▶ _What the task requires_
The answer must be an exact transcription of the lines below from the first through the one containing "and Latest Trends</strong></p>", with the pictures left out; please add nothing else.

(Data excerpts)
------------------------------------
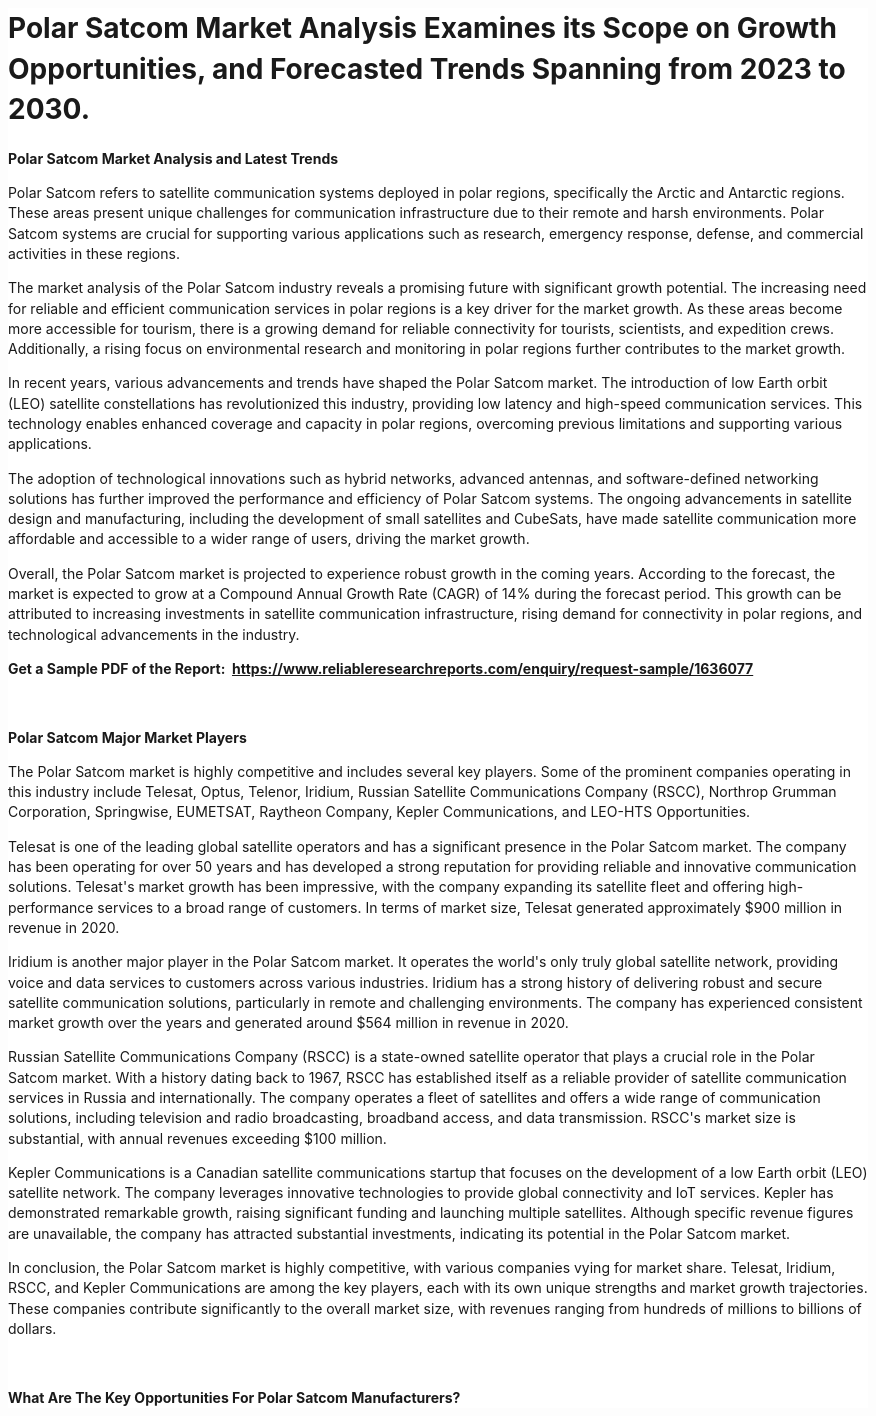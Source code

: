 <p><h1>Polar Satcom Market Analysis Examines its Scope on Growth Opportunities, and Forecasted Trends Spanning from 2023 to 2030.</h1></p><p><strong>Polar Satcom Market Analysis and Latest Trends</strong></p>
<p><p>Polar Satcom refers to satellite communication systems deployed in polar regions, specifically the Arctic and Antarctic regions. These areas present unique challenges for communication infrastructure due to their remote and harsh environments. Polar Satcom systems are crucial for supporting various applications such as research, emergency response, defense, and commercial activities in these regions.</p><p>The market analysis of the Polar Satcom industry reveals a promising future with significant growth potential. The increasing need for reliable and efficient communication services in polar regions is a key driver for the market growth. As these areas become more accessible for tourism, there is a growing demand for reliable connectivity for tourists, scientists, and expedition crews. Additionally, a rising focus on environmental research and monitoring in polar regions further contributes to the market growth.</p><p>In recent years, various advancements and trends have shaped the Polar Satcom market. The introduction of low Earth orbit (LEO) satellite constellations has revolutionized this industry, providing low latency and high-speed communication services. This technology enables enhanced coverage and capacity in polar regions, overcoming previous limitations and supporting various applications.</p><p>The adoption of technological innovations such as hybrid networks, advanced antennas, and software-defined networking solutions has further improved the performance and efficiency of Polar Satcom systems. The ongoing advancements in satellite design and manufacturing, including the development of small satellites and CubeSats, have made satellite communication more affordable and accessible to a wider range of users, driving the market growth.</p><p>Overall, the Polar Satcom market is projected to experience robust growth in the coming years. According to the forecast, the market is expected to grow at a Compound Annual Growth Rate (CAGR) of 14% during the forecast period. This growth can be attributed to increasing investments in satellite communication infrastructure, rising demand for connectivity in polar regions, and technological advancements in the industry.</p></p>
<p><strong>Get a Sample PDF of the Report:&nbsp; <a href="https://www.reliableresearchreports.com/enquiry/request-sample/1636077">https://www.reliableresearchreports.com/enquiry/request-sample/1636077</a></strong></p>
<p>&nbsp;</p>
<p><strong>Polar Satcom Major Market Players</strong></p>
<p><p>The Polar Satcom market is highly competitive and includes several key players. Some of the prominent companies operating in this industry include Telesat, Optus, Telenor, Iridium, Russian Satellite Communications Company (RSCC), Northrop Grumman Corporation, Springwise, EUMETSAT, Raytheon Company, Kepler Communications, and LEO-HTS Opportunities.</p><p>Telesat is one of the leading global satellite operators and has a significant presence in the Polar Satcom market. The company has been operating for over 50 years and has developed a strong reputation for providing reliable and innovative communication solutions. Telesat's market growth has been impressive, with the company expanding its satellite fleet and offering high-performance services to a broad range of customers. In terms of market size, Telesat generated approximately $900 million in revenue in 2020.</p><p>Iridium is another major player in the Polar Satcom market. It operates the world's only truly global satellite network, providing voice and data services to customers across various industries. Iridium has a strong history of delivering robust and secure satellite communication solutions, particularly in remote and challenging environments. The company has experienced consistent market growth over the years and generated around $564 million in revenue in 2020.</p><p>Russian Satellite Communications Company (RSCC) is a state-owned satellite operator that plays a crucial role in the Polar Satcom market. With a history dating back to 1967, RSCC has established itself as a reliable provider of satellite communication services in Russia and internationally. The company operates a fleet of satellites and offers a wide range of communication solutions, including television and radio broadcasting, broadband access, and data transmission. RSCC's market size is substantial, with annual revenues exceeding $100 million.</p><p>Kepler Communications is a Canadian satellite communications startup that focuses on the development of a low Earth orbit (LEO) satellite network. The company leverages innovative technologies to provide global connectivity and IoT services. Kepler has demonstrated remarkable growth, raising significant funding and launching multiple satellites. Although specific revenue figures are unavailable, the company has attracted substantial investments, indicating its potential in the Polar Satcom market.</p><p>In conclusion, the Polar Satcom market is highly competitive, with various companies vying for market share. Telesat, Iridium, RSCC, and Kepler Communications are among the key players, each with its own unique strengths and market growth trajectories. These companies contribute significantly to the overall market size, with revenues ranging from hundreds of millions to billions of dollars.</p></p>
<p>&nbsp;</p>
<p><strong>What Are The Key Opportunities For Polar Satcom Manufacturers?</strong></p>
------------------------------------
▶ _Answer box_
Source code

: <p><h1>Polar Satcom Market Analysis Examines its Scope on Growth Opportunities, and Forecasted Trends Spanning from 2023 to 2030.</h1></p><p><strong>Polar Satcom Market Analysis and Latest Trends</strong></p>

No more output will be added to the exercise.